# Work order:
Copy the data word for word, keeping every line.

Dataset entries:
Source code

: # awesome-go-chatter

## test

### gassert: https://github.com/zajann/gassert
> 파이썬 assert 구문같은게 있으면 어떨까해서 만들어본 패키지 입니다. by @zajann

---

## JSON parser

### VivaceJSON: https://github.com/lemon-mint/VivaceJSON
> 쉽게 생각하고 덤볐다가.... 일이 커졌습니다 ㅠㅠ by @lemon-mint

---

# Answer area:
Source code

: # awesome-go-chatter

## test

### gassert: https://github.com/zajann/gassert
> 파이썬 assert 구문같은게 있으면 어떨까해서 만들어본 패키지 입니다. by @zajann

---

## JSON parser

### VivaceJSON: https://github.com/lemon-mint/VivaceJSON
> 쉽게 생각하고 덤볐다가.... 일이 커졌습니다 ㅠㅠ by @lemon-mint

---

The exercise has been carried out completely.